At 57, the man who created the popular Pie in the Sky comedy drama starring Richard Griffiths has been in the writing business for almost three decades but still gets his share of rejections. He admits that at times it’s still an extremely frustrating profession.
His doleful advice to aspiring young TV writers is usually: “Firstly, don’t do it. Secondly… really don’t do it.”
But if they are determined, perseverance is everything. “Unless you’re a genius, expect shed loads of rejections. Ignore them. Keep on going.”
He thinks that the avalanche of books and courses on script-writing can be a distraction: “You learn about writing by writing. The lessons you learn from getting it wrong are the ones that stick.”
Andrew has a flat overlooking Highbury Fields, an area which inspired one of his acclaimed plays for the National Theatre Connections Festival. Called Mugged, the play is about the effects of a mugging incident on victim and perpetrator.
I managed to drag Andrew away from his work on a new screen play about middle-aged angst for lunch at the Gem Turkish-Kurdish restaurant in Upper Street. “I’ve been coming here for six years,” Andrew said, “and the food is always freshly cooked and wonderful. It’s a little oasis away from the word processor where I can really relax in great surroundings.”
We ordered the meze for two, starting with the tasty Kurdish flatbread stuffed with spinach. It was followed by a mouth-watering array of dishes including minced beyti kebab, fresh yoghurt, chilli sauce, as well as houmous, pitta bread and salad.
There was also a delicious aubergine dish, courgettes, calamari and plates of fried chicken wings.

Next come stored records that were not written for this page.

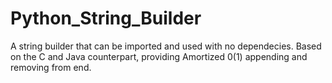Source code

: # Python_String_Builder
A string builder that can be imported and used with no dependecies. Based on the C and Java counterpart, providing Amortized 0(1) appending and removing from end.
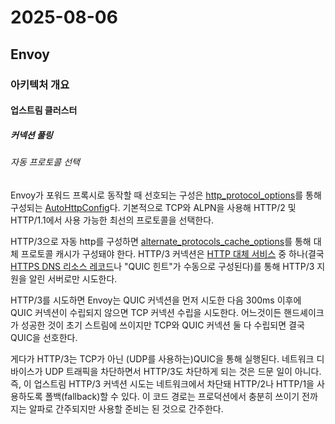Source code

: # 2025-08-06

## Envoy

### 아키텍처 개요

#### 업스트림 클러스터

##### 커넥션 풀링

###### 자동 프로토콜 선택

Envoy가 포워드 프록시로 동작할 때 선호되는 구성은 [http_protocol_options][api-extensions-upstream-configuration-http-protocol-options]를 통해 구성되는 [AutoHttpConfig][api-extensions-upstream-configuration-auto-http-config]다. 기본적으로 TCP와 ALPN을 사용해 HTTP/2 및 HTTP/1.1에서 사용 가능한 최선의 프로토콜을 선택한다.

HTTP/3으로 자동 http를 구성하면 [alternate_protocols_cache_options][api-extensions-upstream-configuration-auto-http-config-alternate-protocols-cache-options]를 통해 대체 프로토콜 캐시가 구성돼야 한다. HTTP/3 커넥션은 [HTTP 대체 서비스][rfc-7838] 중 하나(결국 [HTTPS DNS 리소스 레코드][draft-ietf-dnsop-svcb-https-04]나 "QUIC 힌트"가 수동으로 구성된다)를 통해 HTTP/3 지원을 알린 서버로만 시도한다.

HTTP/3를 시도하면 Envoy는 QUIC 커넥션을 먼저 시도한 다음 300ms 이후에 QUIC 커넥션이 수립되지 않으면 TCP 커넥션 수립을 시도한다. 어느것이든 핸드셰이크가 성공한 것이 초기 스트림에 쓰이지만 TCP와 QUIC 커넥션 둘 다 수립되면 결국 QUIC을 선호한다.

게다가 HTTP/3는 TCP가 아닌 (UDP를 사용하는)QUIC을 통해 실행된다. 네트워크 디바이스가 UDP 트래픽을 차단하면서 HTTP/3도 차단하게 되는 것은 드문 일이 아니다. 즉, 이 업스트림 HTTP/3 커넥션 시도는 네트워크에서 차단돼 HTTP/2나 HTTP/1을 사용하도록 폴백(fallback)할 수 있다. 이 코드 경로는 프로덕션에서 충분히 쓰이기 전까지는 알파로 간주되지만 사용할 준비는 된 것으로 간주한다.

[api-extensions-upstream-configuration-http-protocol-options]: https://www.envoyproxy.io/docs/envoy/latest/api-v3/extensions/upstreams/http/v3/http_protocol_options.proto#envoy-v3-api-msg-extensions-upstreams-http-v3-httpprotocoloptions
[api-extensions-upstream-configuration-auto-http-config]: https://www.envoyproxy.io/docs/envoy/latest/api-v3/extensions/upstreams/http/v3/http_protocol_options.proto#envoy-v3-api-msg-extensions-upstreams-http-v3-httpprotocoloptions-autohttpconfig
[api-extensions-upstream-configuration-auto-http-config-alternate-protocols-cache-options]: https://www.envoyproxy.io/docs/envoy/latest/api-v3/extensions/upstreams/http/v3/http_protocol_options.proto#envoy-v3-api-field-extensions-upstreams-http-v3-httpprotocoloptions-autohttpconfig-alternate-protocols-cache-options
[rfc-7838]: https://tools.ietf.org/html/rfc7838
[draft-ietf-dnsop-svcb-https-04]: https://datatracker.ietf.org/doc/html/draft-ietf-dnsop-svcb-https-04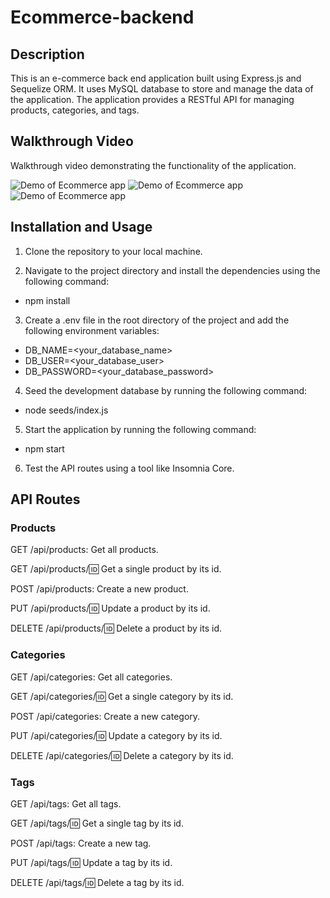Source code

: # Ecommerce-backend

## Description

This is an e-commerce back end application built using Express.js and Sequelize ORM. It uses MySQL database to store and manage the data of the application. The application provides a RESTful API for managing products, categories, and tags.

## Walkthrough Video

Walkthrough video demonstrating the functionality of the application.

![Demo of Ecommerce app](./assets/ecomdemo1.gif)
![Demo of Ecommerce app](./assets/ecomdemo2.gif)
![Demo of Ecommerce app](./assets/ecomdemo3.gif)

## Installation and Usage
1. Clone the repository to your local machine.

2. Navigate to the project directory and install the dependencies using the following command:

- npm install
3. Create a .env file in the root directory of the project and add the following environment variables:

- DB_NAME=<your_database_name>
- DB_USER=<your_database_user>
- DB_PASSWORD=<your_database_password>

4. Seed the development database by running the following command:

- node seeds/index.js

5. Start the application by running the following command:

- npm start
6. Test the API routes using a tool like Insomnia Core.

## API Routes

### Products

GET /api/products: Get all products.

GET /api/products/:id: Get a single product by its id.

POST /api/products: Create a new product.

PUT /api/products/:id: Update a product by its id.

DELETE /api/products/:id: Delete a product by its id.

### Categories

GET /api/categories: Get all categories.

GET /api/categories/:id: Get a single category by its id.

POST /api/categories: Create a new category.

PUT /api/categories/:id: Update a category by its id.

DELETE /api/categories/:id: Delete a category by its id.

### Tags

GET /api/tags: Get all tags.

GET /api/tags/:id: Get a single tag by its id.

POST /api/tags: Create a new tag.

PUT /api/tags/:id: Update a tag by its id.

DELETE /api/tags/:id: Delete a tag by its id.
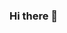 ### Hi there 👋

<!--
**Kussil/Kussil** is a ✨ _special_ ✨ repository because its `README.md` (this file) appears on your GitHub profile.

Here are some ideas to get you started:

- 🔭 I’m currently working on Wind Turbine Maintenece Optimization problem
- 🌱 I’m currently Master's student @ Rice University
- 👯 I’m looking to collaborate on Data Science application in Petroleum Industry
- 🤔 I’m looking for help with 3D optimization problem
- 💬 Ask me about Petroleum Geoscience, Well Planning
- 📫 How to reach me: ...
- 😄 Pronouns: ...
- ⚡ Fun fact: ...
-->

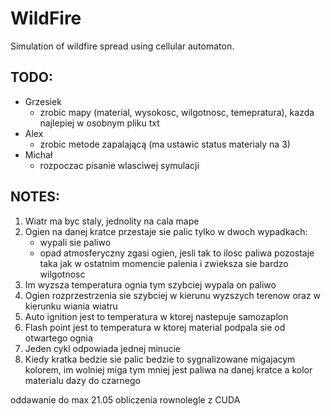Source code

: # WildFire
Simulation of wildfire spread using cellular automaton.

## TODO:
* Grzesiek
  - zrobic mapy (material, wysokosc, wilgotnosc, temepratura), kazda najlepiej w osobnym pliku txt
* Alex
  - zrobic metode zapalającą (ma ustawic status materialy na 3)
* Michał
  - rozpoczac pisanie wlasciwej symulacji

## NOTES:

1. Wiatr ma byc staly, jednolity na cala mape
1. Ogien na danej kratce przestaje sie palic tylko w dwoch wypadkach:
    - wypali sie paliwo
    - opad atmosferyczny zgasi ogien, jesli tak to ilosc paliwa pozostaje taka jak w ostatnim momencie palenia i zwieksza sie bardzo wilgotnosc
1. Im wyzsza temperatura ognia tym szybciej wypala on paliwo
1. Ogien rozprzestrzenia sie szybciej w kierunu wyzszych terenow oraz w kierunku wiania wiatru
1. Auto ignition jest to temperatura w ktorej nastepuje samozaplon
1. Flash point jest to temperatura w ktorej material podpala sie od otwartego ognia
1. Jeden cykl odpowiada jednej minucie
1. Kiedy kratka bedzie sie palic bedzie to sygnalizowane migajacym kolorem, im wolniej miga tym mniej jest paliwa na danej kratce a kolor materialu dazy do czarnego

oddawanie do max 21.05
obliczenia rownolegle z CUDA
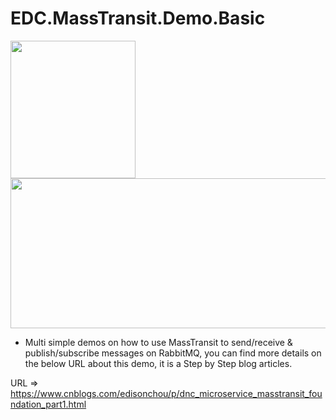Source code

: # EDC.MassTransit.Demo.Basic

<img src="https://images2018.cnblogs.com/blog/381412/201807/381412-20180715163123911-128494626.jpg" width=200 height=220 />
<img src="https://images2018.cnblogs.com/blog/381412/201807/381412-20180715165945515-15661743.png" width=590 height=240 />

* Multi simple demos on how to use MassTransit to send/receive & publish/subscribe messages on RabbitMQ, you can find more details on the below URL about this demo, it is a Step by Step blog articles.

URL => https://www.cnblogs.com/edisonchou/p/dnc_microservice_masstransit_foundation_part1.html
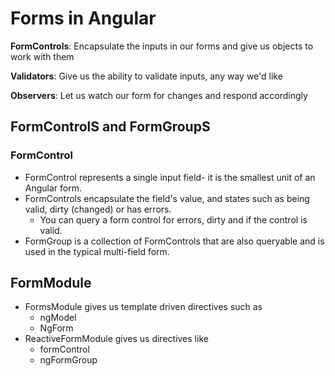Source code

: # Forms in Angular
**FormControls**: Encapsulate the inputs in our forms and give us objects to work with them

**Validators**: Give us the ability to validate inputs, any way we'd like

**Observers**: Let us watch our form for changes and respond accordingly 

## FormControlS and FormGroupS
### FormControl
* FormControl represents a single input field- it is the smallest unit of an Angular form.
* FormControls encapsulate the field's value, and states such as being valid, dirty (changed) or has errors.
  * You can query a form control for errors, dirty and if the control is valid.
* FormGroup is a collection of FormControls that are also queryable and is used in the typical multi-field form. 

## FormModule
* FormsModule gives us template driven directives such as 
  * ngModel
  * NgForm
* ReactiveFormModule gives us directives like
  * formControl
  * ngFormGroup
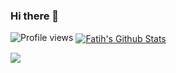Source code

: ### Hi there 👋

![Profile views](https://gpvc.arturio.dev/fatihis)
<a href="https://github.com/fatihis">
<img align="center" alt="Fatih's Github Stats" src="https://github-readme-stats.codestackr.vercel.app/api?username=fatihis&show_icons=true&hide_border=true&count_private=true&include_all_commits=true&theme=radical" /></a>

<a href="https://github.com/fatihis">
  <img align="center" src="https://github-readme-stats.anuraghazra1.vercel.app/api/top-langs/?username=fatihis&layout=compact&theme=radical" />
</a>


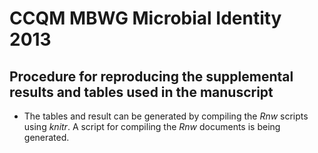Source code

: # CCQM MBWG Microbial Identity 2013  

  
## Procedure for reproducing the supplemental results and tables used in the manuscript


* The tables and result can be generated by compiling the *Rnw* scripts using *knitr*.  A script for compiling the *Rnw* documents is being generated.
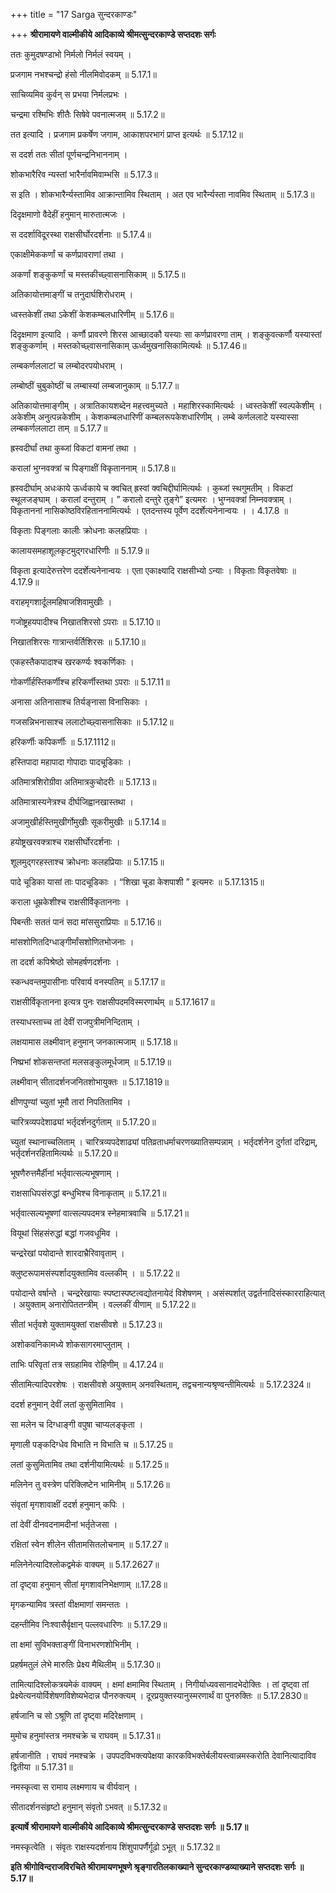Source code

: +++
title = "17 Sarga सुन्दरकाण्डः"

+++
**श्रीरामायणे वाल्मीकीये आदिकाव्ये श्रीमत्सुन्दरकाण्डे सप्तदशः सर्गः**

ततः कुमुदषण्डाभो निर्मलो निर्मलं स्वयम् ।

प्रजगाम नभश्चन्द्रो हंसो नीलमिवोदकम् ॥ 5.17.1॥

साचिव्यमिव कुर्वन् स प्रभया निर्मलप्रभः ।

चन्द्रमा रश्मिभिः शीतैः सिषेवे पवनात्मजम् ॥ 5.17.2॥

तत इत्यादि । प्रजगाम प्रकर्षेण जगाम, आकाशपरभागं प्राप्त इत्यर्थः ॥ 5.17.12॥

स ददर्श ततः सीतां पूर्णचन्द्रनिभाननाम् ।

शोकभारैरिव न्यस्तां भारैर्नावमिवाम्भसि ॥ 5.17.3॥

स इति । शोकभारैर्न्यस्तामिव आक्रान्तामिव स्थिताम् । अत एव भारैर्न्यस्ता नावमिव स्थिताम् ॥ 5.17.3॥

दिदृक्षमाणो वैदेहीं हनुमान् मारुतात्मजः ।

स ददर्शाविदूरस्था राक्षसीर्घोरदर्शनाः ॥ 5.17.4॥

एकाक्षीमेककर्णां च कर्णप्रावराणां तथा ।

अकर्णां शङ्कुकर्णां च मस्तकीच्छ्वासनासिकाम् ॥ 5.17.5॥

अतिकायोत्तमाङ्गीं च तनुदार्घशिरोधराम् ।

ध्वस्तकेशीं तथा ऽकेशीं केशकम्बलधारिणीम् ॥ 5.17.6॥

दिदृक्षमाण इत्यादि । कर्णौ प्रावरणे शिरस आच्छादकौ यस्याः सा कर्णप्रावरणा ताम् । शङ्कुवत्कर्णौ यस्यास्तां शङ्कुकर्णाम् । मस्तकोच्छ्वासनासिकाम् ऊर्ध्वमुखनासिकामित्यर्थः ॥ 5.17.46॥

लम्बकर्णललाटां च लम्बोदरपयोधराम् ।

लम्बोष्ठीं चुबुकोष्ठीं च लम्बास्यां लम्बजानुकाम् ॥ 5.17.7॥

अतिकायोत्तमाङ्गीम् । अत्रातिकायशब्देन महत्त्वमुच्यते । महाशिरस्कामित्यर्थः । ध्वस्तकेशीं स्वल्पकेशीम् । अकेशीम् अनुत्पन्नकेशीम् । केशकम्बलधारिणीं कम्बलरूपकेशधारिणीम् । लम्बे कर्णललाटे यस्यास्सा लम्बकर्णललाटा ताम् ॥ 5.17.7॥

ह्रस्वदीर्घां तथा कुब्जां विकटां वामनां तथा ।

करालां भुग्नवक्त्रां च पिङ्गाक्षीं विकृताननाम् ॥ 5.17.8॥

ह्रस्वदीर्घाम् अधःकाये ऊर्ध्वकाये च क्वचित् ह्रस्वां क्वचिद्दीर्घामित्यर्थः । कुब्जां स्थगुमतीम् । विकटां स्थूलजङ्घाम् । करालां दन्तुराम् । ” करालो दन्तुरे तुङ्गे” इत्यमरः । भुग्नवक्त्रां निम्नवक्त्राम् । विकृताननां नासिकोष्ठविरहिताननामित्यर्थः । एतदन्तस्य पूर्वेण ददर्शेत्यनेनान्वयः । । 4.17.8 ॥

विकृताः पिङ्गलाः कालीः क्रोधनाः कलहप्रियाः ।

कालायसमहाशूलकृटमुद्गरधारिणीः ॥ 5.17.9॥

विकृता इत्यादेरुत्तरेण ददर्शेत्यनेनान्वयः । एता एकाक्ष्यादि राक्षसीभ्यो ऽन्याः । विकृताः विकृतवेषाः ॥ 4.17.9॥

वराहमृगशार्दूलमहिषाजशिवामुखीः ।

गजोष्ट्रहयपादीश्च निखातशिरसो ऽपराः ॥ 5.17.10॥

निखातशिरसः गात्रान्तर्वर्तिशिरसः ॥ 5.17.10॥

एकहस्तैकपादाश्च खरकर्ण्यः श्वकर्णिकाः ।

गोकर्णीर्हस्तिकर्णीश्च हरिकर्णीस्तथा ऽपराः ॥ 5.17.11॥

अनासा अतिनासाश्च तिर्यङ्नासा विनासिकाः ।

गजसन्निभनासाश्च ललाटोच्छ्वासनासिकाः ॥ 5.17.12॥

हरिकर्णीः कपिकर्णीः ॥ 5.17.1112॥

हस्तिपादा महापादा गोपादाः पादचूडिकाः ।

अतिमात्रशिरोग्रीवा अतिमात्रकुचोदरीः ॥ 5.17.13॥

अतिमात्रास्यनेत्रश्च दीर्घजिह्वानखास्तथा ।

अजामुखीर्हस्तिमुखीर्गोमुखीः सूकरीमुखीः ॥ 5.17.14॥

हयोष्ट्रखरवक्त्राश्च राक्षसीर्घोरदर्शनाः ।

शूलमुद्गरहस्ताश्च क्रोधनाः कलहप्रियाः ॥ 5.17.15॥

पादे चूडिका यासां ताः पादचूडिकाः । “शिखा चूडा केशपाशी ” इत्यमरः ॥ 5.17.1315॥

कराला धूम्रकेशीश्च राक्षसीर्विकृताननाः ।

पिबन्तीः सततं पानं सदा मांससुराप्रियाः ॥ 5.17.16॥

मांसशोणितदिग्धाङ्गीर्मांसशोणितभोजनाः ।

ता ददर्श कपिश्रेष्ठो सोमहर्षणदर्शनाः ।

स्कन्धवन्तमुपासीनाः परिवार्य वनस्पतिम् ॥ 5.17.17॥

राक्षसीर्विकृतानना इत्यत्र पुनः राक्षसीपदमविस्मरणार्थम् ॥ 5.17.1617॥

तस्याधस्ताच्च तां देवीं राजपुत्रीमनिन्दिताम् ।

लक्षयामास लक्ष्मीवान् हनुमान् जनकात्मजाम् ॥ 5.17.18॥

निष्प्रभां शोकसन्तप्तां मलसङ्कुलमूर्धजाम् ॥ 5.17.19॥

लक्ष्मीवान् सीतादर्शनजनितशोभायुक्तः ॥ 5.17.1819॥

क्षीणपुण्यां च्युतां भूमौ तारां निपतितामिव ।

चारित्रव्यपदेशाढ्यां भर्तृदर्शनदुर्गताम् ॥ 5.17.20॥

च्युतां स्थानाच्चलिताम् । चारित्रव्यपदेशाढ्यां पतिव्रताधर्माचरणख्यातिसम्पन्नाम् । भर्तृदर्शनेन दुर्गतां दरिद्राम्, भर्तृदर्शनरहितामित्यर्थः ॥ 5.17.20॥

भूषणैरुत्तमैर्हीनां भर्तृवात्सल्यभूषणाम् ।

राक्षसाधिपसंरुद्धां बन्धुभिश्च विनाकृताम् ॥ 5.17.21॥

भर्तृवात्सल्यभूषणां वात्सल्यपदमत्र स्नेहमात्रवाचि ॥ 5.17.21॥

वियूथां सिंहसंरुद्धां बद्धां गजवधूमिव ।

चन्द्ररेखां पयोदान्ते शारदाभ्रैरिवावृताम् ।

क्लुष्टरूपामसंस्पर्शादयुक्तामिव वल्लकीम् । ॥ 5.17.22॥

पयोदान्ते वर्षान्ते । चन्द्ररेखायाः स्पष्टास्पष्टत्वद्योतनायेदं विशेषणम् । असंस्पर्शात् उद्वर्तनादिसंस्कारराहित्यात् । अयुक्ताम् अनारोपिततन्त्रीम् । वल्लकीं वीणाम् ॥ 5.17.22॥

सीतां भर्तृवशे युक्तामयुक्तां राक्षसीवशे ॥ 5.17.23॥

अशोकवनिकामध्ये शोकसागरमाप्लुताम् ।

ताभिः परिवृतां तत्र सग्रहामिव रोहिणीम् ॥ 4.17.24॥

सीतामित्यादिपरशेषः । राक्षसीवशे अयुक्ताम् अनवस्थिताम्, तद्वचनान्यश्रृण्वन्तीमित्यर्थः ॥ 5.17.2324॥

ददर्श हनुमान् देवीं लतां कुसुमितामिव ।

सा मलेन च दिग्धाङ्गी वपुषा चाप्यलङ्कृता ।

मृणाली पङ्कदिग्धेव विभाति न विभाति च ॥ 5.17.25॥

लतां कुसुमितामिव तथा दर्शनीयामित्यर्थः ॥ 5.17.25॥

मलिनेन तु वस्त्रेण परिक्लिष्टेन भामिनीम् ॥ 5.17.26॥

संवृतां मृगशावाक्षीं ददर्श हनुमान् कपिः ।

तां देवीं दीनवदनामदीनां भर्तृतेजसा ।

रक्षितां स्वेन शीलेन सीतामसितलोचनाम् ॥ 5.17.27॥

मलिनेनेत्यादिश्लोकद्वमेकं वाक्यम् ॥ 5.17.2627॥

तां दृष्ट्वा हनुमान् सीतां मृगशावनिभेक्षणाम् ॥.17.28॥

मृगकन्यामिव त्रस्तां वीक्षमाणां समन्ततः ।

दहन्तीमिव निःश्वासैर्वृक्षान् पल्लवधारिणः ॥ 5.17.29॥

ता क्षमां सुविभक्ताङ्गीं विनाभरणशोभिनीम् ।

प्रहर्षमतुलं लेभे मारुतिः प्रेक्ष्य मैथिलीम् ॥ 5.17.30॥

तामित्यादिश्लोकत्रयमेकं वाक्यम् । क्षमां क्षमामिव स्थिताम् । निगीर्याध्यवसानादभेदोक्तिः । तां दृष्ट्वा तां प्रेक्ष्येत्यनयोर्विशेषणविशेष्यभेदान्न पौनरुक्त्यम् । दूरप्रयुक्तस्यानुस्मरणार्थं वा पुनरुक्तिः ॥ 5.17.2830॥

हर्षजानि च सो ऽश्रूणि तां दृष्ट्वा मदिरेक्षणाम् ।

मुमोच हनुमांस्तत्र नमश्चक्रे च राघवम् ॥ 5.17.31॥

हर्षजानीति । राघवं नमश्चक्रे । उपपदविभक्त्यपेक्षया कारकविभक्तेर्बलीयस्त्वान्नमस्करोति देवानित्यादाविव द्वितीया ॥ 5.17.31॥

नमस्कृत्वा स रामाय लक्ष्मणाय च वीर्यवान् ।

सीतादर्शनसंहृष्टो हनुमान् संवृतो ऽभवत् ॥ 5.17.32॥

**इत्यार्षे श्रीरामायणे वाल्मीकीये आदिकाव्ये श्रीमत्सुन्दरकाण्डे सप्तदशः सर्गः ॥ 5.17॥**

नमस्कृत्वेति । संवृतः राक्षस्यदर्शनाय शिंशुपापर्णैर्गूढो ऽभूत् ॥ 5.17.32॥

**इति श्रीगोविन्दराजविरचिते श्रीरामायणभूषणे श्रृङ्गारतिलकाख्याने सुन्दरकाण्डव्याख्याने सप्तदशः सर्गः ॥ 5.17॥**
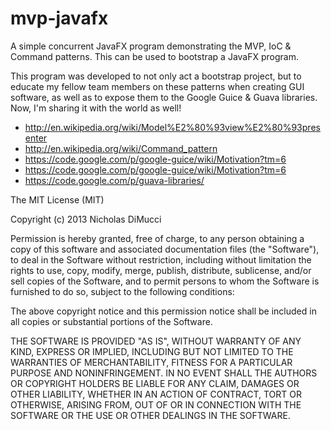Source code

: mvp-javafx
==========

A simple concurrent JavaFX program demonstrating the MVP, IoC &amp; Command patterns. This can be used to bootstrap a
JavaFX program.

This program was developed to not only act a bootstrap project, but to educate my fellow team members on these patterns
when creating GUI software, as well as to expose them to the Google Guice &amp; Guava libraries. Now,
I'm sharing it with the world as well!

* http://en.wikipedia.org/wiki/Model%E2%80%93view%E2%80%93presenter
* http://en.wikipedia.org/wiki/Command_pattern
* https://code.google.com/p/google-guice/wiki/Motivation?tm=6
* https://code.google.com/p/google-guice/wiki/Motivation?tm=6
* https://code.google.com/p/guava-libraries/


The MIT License (MIT)

Copyright (c) 2013 Nicholas DiMucci

Permission is hereby granted, free of charge, to any person obtaining a copy of
this software and associated documentation files (the "Software"), to deal in
the Software without restriction, including without limitation the rights to
use, copy, modify, merge, publish, distribute, sublicense, and/or sell copies of
the Software, and to permit persons to whom the Software is furnished to do so,
subject to the following conditions:

The above copyright notice and this permission notice shall be included in all
copies or substantial portions of the Software.

THE SOFTWARE IS PROVIDED "AS IS", WITHOUT WARRANTY OF ANY KIND, EXPRESS OR
IMPLIED, INCLUDING BUT NOT LIMITED TO THE WARRANTIES OF MERCHANTABILITY, FITNESS
FOR A PARTICULAR PURPOSE AND NONINFRINGEMENT. IN NO EVENT SHALL THE AUTHORS OR
COPYRIGHT HOLDERS BE LIABLE FOR ANY CLAIM, DAMAGES OR OTHER LIABILITY, WHETHER
IN AN ACTION OF CONTRACT, TORT OR OTHERWISE, ARISING FROM, OUT OF OR IN
CONNECTION WITH THE SOFTWARE OR THE USE OR OTHER DEALINGS IN THE SOFTWARE.

        
          
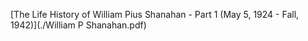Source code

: [The Life History of William Pius Shanahan - Part 1 (May 5, 1924 - Fall, 1942)](./William P Shanahan.pdf)

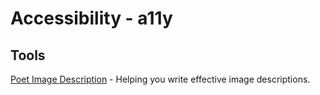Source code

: # Accessibility - a11y  

## Tools  
[Poet Image Description](https://poet.diagramcenter.org/) - Helping you write effective image descriptions.  
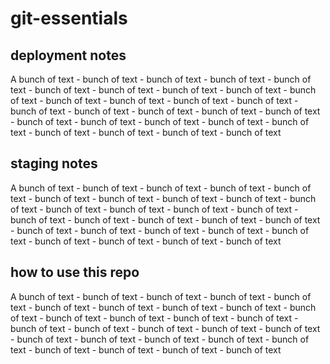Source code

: # git-essentials


## deployment notes
A bunch of text - bunch of text - bunch of text - bunch of text - bunch of text - bunch of text - bunch of text - bunch of text - bunch of text - bunch of text - bunch of text - bunch of text - bunch of text - bunch of text - bunch of text - bunch of text - bunch of text - bunch of text - bunch of text - bunch of text - bunch of text - bunch of text - bunch of text - bunch of text - bunch of text - bunch of text - bunch of text - bunch of text

## staging notes
A bunch of text - bunch of text - bunch of text - bunch of text - bunch of text - bunch of text - bunch of text - bunch of text - bunch of text - bunch of text - bunch of text - bunch of text - bunch of text - bunch of text - bunch of text - bunch of text - bunch of text - bunch of text - bunch of text - bunch of text - bunch of text - bunch of text - bunch of text - bunch of text - bunch of text - bunch of text - bunch of text - bunch of text

## how to use this repo 
A bunch of text - bunch of text - bunch of text - bunch of text - bunch of text - bunch of text - bunch of text - bunch of text - bunch of text - bunch of text - bunch of text - bunch of text - bunch of text - bunch of text - bunch of text - bunch of text - bunch of text - bunch of text - bunch of text - bunch of text - bunch of text - bunch of text - bunch of text - bunch of text - bunch of text - bunch of text - bunch of text - bunch of text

A baklava, served with ice-cream, made an ideal dessert.
The whole thing including drinks cost about £10 each.
Gem owner Cemal Albay has been running the restaurant for seven years and includes among his satisfied diners many officers and councillors from the nearby Islington town hall.
He said: “I provide good, wholesome home- cooked food at very reasonable prices and people keep coming back.”